WORK TO COMPLETE
Your answer should be the line that contains "其中allow和deny都是" and each line after it, restated word for word through the final line of the entries.

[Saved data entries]
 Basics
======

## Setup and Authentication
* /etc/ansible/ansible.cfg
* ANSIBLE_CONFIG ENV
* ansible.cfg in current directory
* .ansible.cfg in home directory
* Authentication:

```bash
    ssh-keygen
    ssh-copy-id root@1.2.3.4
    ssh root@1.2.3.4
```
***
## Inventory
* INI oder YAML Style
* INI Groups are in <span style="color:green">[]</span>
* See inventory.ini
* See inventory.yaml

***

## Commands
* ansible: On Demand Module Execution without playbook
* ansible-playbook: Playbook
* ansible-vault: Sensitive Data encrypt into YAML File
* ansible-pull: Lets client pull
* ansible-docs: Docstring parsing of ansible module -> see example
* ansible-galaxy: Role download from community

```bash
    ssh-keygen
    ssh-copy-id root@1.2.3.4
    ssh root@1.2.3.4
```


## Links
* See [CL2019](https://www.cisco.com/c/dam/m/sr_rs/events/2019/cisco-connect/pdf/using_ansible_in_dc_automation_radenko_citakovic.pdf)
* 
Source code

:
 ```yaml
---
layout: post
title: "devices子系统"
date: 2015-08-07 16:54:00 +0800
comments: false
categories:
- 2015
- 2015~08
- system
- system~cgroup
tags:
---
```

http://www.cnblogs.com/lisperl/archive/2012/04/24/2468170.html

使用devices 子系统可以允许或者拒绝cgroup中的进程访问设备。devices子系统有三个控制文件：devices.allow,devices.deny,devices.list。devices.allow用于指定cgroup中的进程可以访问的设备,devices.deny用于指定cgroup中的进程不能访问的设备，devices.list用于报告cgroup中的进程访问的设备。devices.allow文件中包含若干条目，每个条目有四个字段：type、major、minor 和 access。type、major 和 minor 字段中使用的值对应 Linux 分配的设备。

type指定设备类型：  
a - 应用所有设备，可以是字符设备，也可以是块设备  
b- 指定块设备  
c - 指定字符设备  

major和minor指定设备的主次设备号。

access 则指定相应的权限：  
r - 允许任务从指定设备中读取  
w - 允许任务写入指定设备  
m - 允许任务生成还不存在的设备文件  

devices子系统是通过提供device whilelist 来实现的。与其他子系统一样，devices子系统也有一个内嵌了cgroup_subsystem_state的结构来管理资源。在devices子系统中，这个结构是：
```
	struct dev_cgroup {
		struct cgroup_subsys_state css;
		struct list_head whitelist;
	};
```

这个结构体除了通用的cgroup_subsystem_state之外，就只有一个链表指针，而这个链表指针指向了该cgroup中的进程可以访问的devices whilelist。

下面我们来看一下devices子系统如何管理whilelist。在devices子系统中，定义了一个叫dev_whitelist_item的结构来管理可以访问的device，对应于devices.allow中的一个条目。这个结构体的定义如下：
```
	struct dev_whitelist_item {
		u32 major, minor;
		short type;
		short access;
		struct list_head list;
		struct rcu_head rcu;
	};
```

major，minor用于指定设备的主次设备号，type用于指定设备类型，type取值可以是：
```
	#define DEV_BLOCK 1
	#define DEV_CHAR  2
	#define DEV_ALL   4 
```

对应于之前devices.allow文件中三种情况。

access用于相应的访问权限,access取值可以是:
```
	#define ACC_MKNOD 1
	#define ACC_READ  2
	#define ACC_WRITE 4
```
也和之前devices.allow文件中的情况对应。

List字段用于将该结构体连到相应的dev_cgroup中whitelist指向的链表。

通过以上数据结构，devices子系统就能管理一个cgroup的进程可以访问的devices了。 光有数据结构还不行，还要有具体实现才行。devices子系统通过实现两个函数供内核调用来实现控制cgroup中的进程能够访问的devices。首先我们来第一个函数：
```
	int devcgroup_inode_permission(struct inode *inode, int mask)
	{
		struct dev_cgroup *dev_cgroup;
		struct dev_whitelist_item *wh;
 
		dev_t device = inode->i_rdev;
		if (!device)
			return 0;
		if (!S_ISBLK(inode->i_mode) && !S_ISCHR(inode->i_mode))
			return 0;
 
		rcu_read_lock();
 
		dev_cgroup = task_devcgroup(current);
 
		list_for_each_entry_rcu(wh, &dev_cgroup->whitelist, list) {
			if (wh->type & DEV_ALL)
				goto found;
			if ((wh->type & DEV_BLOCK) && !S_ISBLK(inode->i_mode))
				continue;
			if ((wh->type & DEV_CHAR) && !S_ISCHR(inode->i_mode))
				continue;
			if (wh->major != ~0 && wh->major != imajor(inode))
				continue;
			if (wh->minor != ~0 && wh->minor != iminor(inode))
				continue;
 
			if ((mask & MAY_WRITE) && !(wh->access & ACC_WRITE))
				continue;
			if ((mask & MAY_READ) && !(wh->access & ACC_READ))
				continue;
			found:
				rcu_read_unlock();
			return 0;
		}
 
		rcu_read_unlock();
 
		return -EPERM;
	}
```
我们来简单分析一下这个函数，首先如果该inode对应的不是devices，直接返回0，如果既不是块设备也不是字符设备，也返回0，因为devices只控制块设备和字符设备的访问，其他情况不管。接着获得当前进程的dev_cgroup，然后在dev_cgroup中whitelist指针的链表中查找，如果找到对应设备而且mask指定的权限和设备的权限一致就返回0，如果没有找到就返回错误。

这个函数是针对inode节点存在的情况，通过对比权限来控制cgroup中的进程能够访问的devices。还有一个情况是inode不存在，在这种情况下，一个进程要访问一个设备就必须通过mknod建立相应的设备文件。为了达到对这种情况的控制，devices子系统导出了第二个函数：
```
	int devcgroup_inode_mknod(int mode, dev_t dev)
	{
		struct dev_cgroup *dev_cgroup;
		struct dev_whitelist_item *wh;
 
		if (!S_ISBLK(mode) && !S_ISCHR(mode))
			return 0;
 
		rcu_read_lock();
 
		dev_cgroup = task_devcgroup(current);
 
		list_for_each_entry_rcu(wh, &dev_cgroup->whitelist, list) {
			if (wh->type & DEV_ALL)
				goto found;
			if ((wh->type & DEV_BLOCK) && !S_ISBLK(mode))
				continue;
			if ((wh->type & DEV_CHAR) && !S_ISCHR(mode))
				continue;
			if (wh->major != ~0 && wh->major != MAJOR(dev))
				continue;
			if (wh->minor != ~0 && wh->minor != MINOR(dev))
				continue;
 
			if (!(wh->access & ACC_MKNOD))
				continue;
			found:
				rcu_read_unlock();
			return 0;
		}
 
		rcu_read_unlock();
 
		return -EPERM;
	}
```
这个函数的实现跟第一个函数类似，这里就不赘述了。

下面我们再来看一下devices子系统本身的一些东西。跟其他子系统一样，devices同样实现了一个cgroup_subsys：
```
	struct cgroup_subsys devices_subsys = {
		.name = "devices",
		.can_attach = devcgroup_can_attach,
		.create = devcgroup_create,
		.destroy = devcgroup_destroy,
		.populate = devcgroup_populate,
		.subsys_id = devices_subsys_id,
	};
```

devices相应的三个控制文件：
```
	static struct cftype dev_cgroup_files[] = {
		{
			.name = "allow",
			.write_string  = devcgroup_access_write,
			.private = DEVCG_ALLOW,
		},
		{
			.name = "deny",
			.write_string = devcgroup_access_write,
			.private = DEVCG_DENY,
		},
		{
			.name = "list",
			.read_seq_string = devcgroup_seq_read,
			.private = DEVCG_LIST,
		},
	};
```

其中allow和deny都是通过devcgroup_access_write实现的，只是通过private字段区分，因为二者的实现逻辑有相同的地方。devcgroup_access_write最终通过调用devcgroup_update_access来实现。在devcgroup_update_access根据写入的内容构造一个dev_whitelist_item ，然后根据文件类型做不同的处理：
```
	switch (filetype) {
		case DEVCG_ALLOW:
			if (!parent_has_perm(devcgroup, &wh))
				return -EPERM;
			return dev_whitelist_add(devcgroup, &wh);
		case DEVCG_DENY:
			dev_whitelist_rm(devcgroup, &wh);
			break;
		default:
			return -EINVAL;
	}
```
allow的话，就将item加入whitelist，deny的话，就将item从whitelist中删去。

REPLY
其中allow和deny都是通过devcgroup_access_write实现的，只是通过private字段区分，因为二者的实现逻辑有相同的地方。devcgroup_access_write最终通过调用devcgroup_update_access来实现。在devcgroup_update_access根据写入的内容构造一个dev_whitelist_item ，然后根据文件类型做不同的处理：
```
	switch (filetype) {
		case DEVCG_ALLOW:
			if (!parent_has_perm(devcgroup, &wh))
				return -EPERM;
			return dev_whitelist_add(devcgroup, &wh);
		case DEVCG_DENY:
			dev_whitelist_rm(devcgroup, &wh);
			break;
		default:
			return -EINVAL;
	}
```
allow的话，就将item加入whitelist，deny的话，就将item从whitelist中删去。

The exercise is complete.